Tagish is pursuing a two-track strategy and views the project as an exploration play and as a property moving to production. On the production front, the company is looking at innovative financing methods in order to reduce dilution of equity and preserve its interest in the project.
“We’ve looked at income trusts, royalties and debentures, whatever allows us to secure financing and the company’s future,” Hawkins said.
The company recently launched a silver-denominated convertible debenture offering against one year of future production from known resources, and says overall response has been “positive.”
The $3.5-million program to advance the project to feasibility is well under way, with more than $2 million spent to date. At this stage, the company envisages an initial annual production rate of 865,000 oz. silver and 49,000 oz. gold.
The company has rehabilitated and extended underground workings to access and drill test the known zones, including the high-grade Rainbow Two zone, discovered in late 2003. The new zone is projected to have a strike length of more than 300 metres, whereas the Rainbow zone has a strike length of 265 metres and extends 360 metres downdip. The Kuhn zone has a strike length of 200 metres and extends 350 metres downdip from surface. Accordingly, Rainbow Two is considered to have good potential to expand existing resources along strike and at depth.
Recent drilling to test the Rainbow Two zone has returned encouraging results. Highlights include: 2.65 metres grading 17.95 grams gold and 140.5 grams silver; 8.39 metres of 5.43 grams gold and 78.5 grams silver; and 1.59 metres of 32.31 grams gold and 277.2 grams silver.

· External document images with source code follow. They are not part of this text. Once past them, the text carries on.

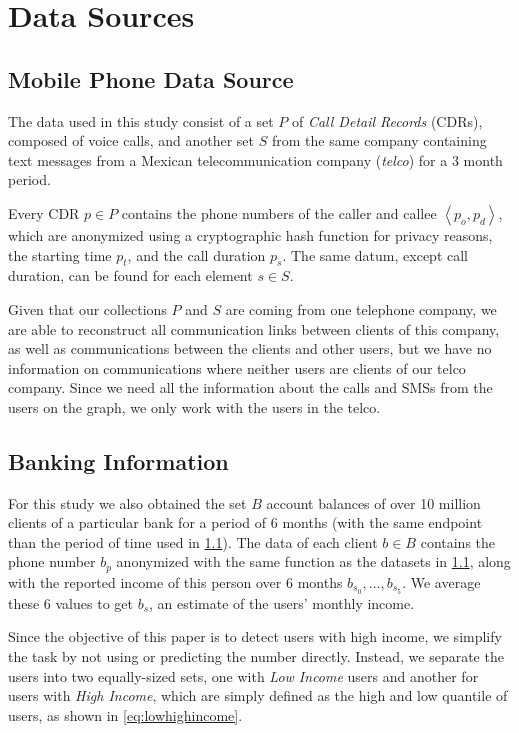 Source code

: \section{Data Sources}
\label{sec:data_sources}

\subsection{Mobile Phone Data Source}
\label{subsec:telcoinformation}

The data used in this study consist of a set $P$ of \textit{Call Detail Records} (CDRs), composed of voice calls, and another set $S$ from the same company containing text messages from a Mexican telecommunication company (\textit{telco}) for a 3 month period.

Every CDR $p \in P$ contains the phone numbers of the caller and callee $\left< p_o, p_d \right>$, which are anonymized using a cryptographic hash function for privacy reasons, the starting time \( p_t \), and the call duration \( p_s \). The same datum, except call duration, can be found for each element $s \in S$.

Given that our collections $P$ and $S$ are coming from one telephone company, we are able to reconstruct all communication links between clients of this company, as well as communications between the clients and other users, but we have no information on communications where neither users are clients of our telco company. Since we need all the information about the calls and SMSs from the users on the graph, we only work with the users in the telco.

\subsection{Banking Information}

For this study we also obtained the set $B$ account balances of over 10 million clients of a particular bank for a period of 6 months (with the same endpoint than the period of time used in \cref{subsec:telcoinformation}). The data of each client $b \in B$ contains the phone number $b_p$ anonymized with the same function as the datasets in \cref{subsec:telcoinformation}, along with the reported income of this person over 6 months $b_{s_0}, \ldots, b_{s_5}$. We average these 6 values to get $b_s$, an estimate of the users' monthly income.

Since the objective of this paper is to detect users with high income, we simplify the task by not using or predicting the number directly. Instead, we separate the users into two equally-sized sets, one with \emph{Low Income} users and another for users with \emph{High Income}, which are simply defined as the high and low quantile of users, as shown in \cref{eq:lowhighincome}.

Zones within the Skukum Creek deposit consist of polymetallic veins in fault zones that pinch and swell from widths of 1 metre to 10 metres, but occasionally reach widths up to 20 metres. The quartz-sulphide veins often surround a rhyolite core, and propylitic and phyllic alteration is common adjacent to and within the veins.

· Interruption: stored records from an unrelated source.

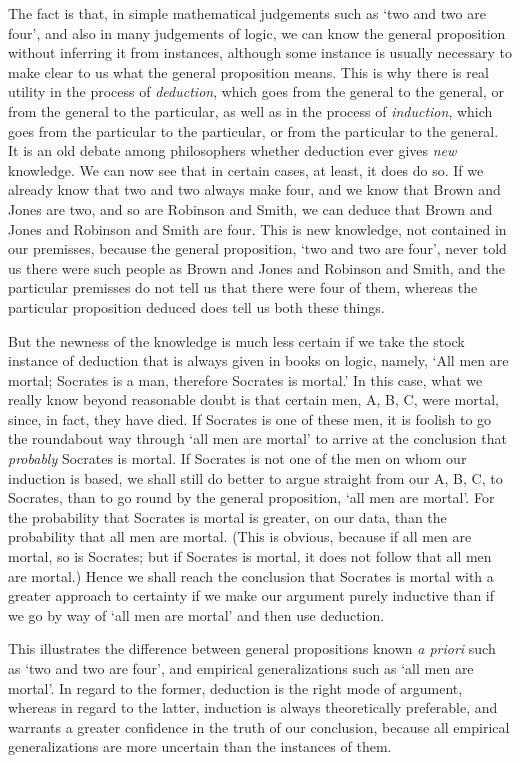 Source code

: \documentclass[oneside,letterpaper,12pt]{book}
\begin{document}
The fact is that, in simple mathematical judgements such as
`two and two are four', and also in many
judgements of logic, we can know the general proposition without
inferring it from instances, although some instance is usually necessary
to make clear to us what the general proposition means. This is why
there is real utility in the process of \emph{deduction}, which goes
from the general to the general, or from the general to the particular,
as well as in the process of \emph{induction}, which goes from the
particular to the particular, or from the particular to the general. It
is an old debate among philosophers whether deduction ever gives
\emph{new} knowledge. We can now see that in certain cases, at least, it
does do so. If we already know that two and two always make four, and we
know that Brown and Jones are two, and so are Robinson and Smith, we can
deduce that Brown and Jones and Robinson and Smith are four. This is new
knowledge, not contained in our premisses, because the general
proposition, `two and two are four',
never told us there were such people as Brown and Jones and Robinson and
Smith, and the particular premisses do not tell us that there were four
of them, whereas the particular proposition deduced does tell us both
these things.

But the newness of the knowledge is much less certain if we take the
stock instance of deduction that is always given in books on logic,
namely, `All men are mortal; Socrates is a man,
therefore Socrates is mortal.' In this case, what we
really know beyond reasonable doubt is that certain men, A, B, C, were
mortal, since, in fact, they have died. If Socrates is one of these men,
it is foolish to go the roundabout way through `all men
are mortal' to arrive at the conclusion that
\emph{probably} Socrates is mortal. If Socrates is not one of the men on
whom our induction is based, we shall still do better to argue straight
from our A, B, C, to Socrates, than to go round by the general
proposition, `all men are mortal'. For
the probability that Socrates is mortal is greater, on our data, than
the probability that all men are mortal. (This is obvious, because if
all men are mortal, so is Socrates; but if Socrates is mortal, it does
not follow that all men are mortal.) Hence we shall reach the conclusion
that Socrates is mortal with a greater approach to certainty if we make
our argument purely inductive than if we go by way of
`all men are mortal' and then use
deduction.

This illustrates the difference between general propositions known
\emph{a priori} such as `two and two are
four', and empirical generalizations such as
`all men are mortal'. In regard to the
former, deduction is the right mode of argument, whereas in regard to
the latter, induction is always theoretically preferable, and warrants a
greater confidence in the truth of our conclusion, because all empirical
generalizations are more uncertain than the instances of them.
\end{document}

The Goddell Gully deposit and related trend offer good potential for high-grade gold, albeit typically associated with antimony and arsenic.
Mount Skukum also has exploration potential, notwithstanding its short-lived production run. It wasn’t uncommon in the 1980s for companies to develop vein-type deposits on the premise of “drill for structure, drive for grade,” only to discover, once underground, that the grade wasn’t as good as hoped. Yet in many other cases, vein-type mines have operated successfully and profitably for decades, even though only a year or two of reserves were defined in advance of production.
Tagish has too many interesting regional occurrences to mention, but the Charleston trend stands out for the high-grade gold and silver values obtained from previous sampling and trenching on the aptly named Watusi, Twist, Rumba and Charleston veins.
“The (core) Charleston lease dates back to 1902,” Hawkins said. “When it expired it 2002, we staked it.”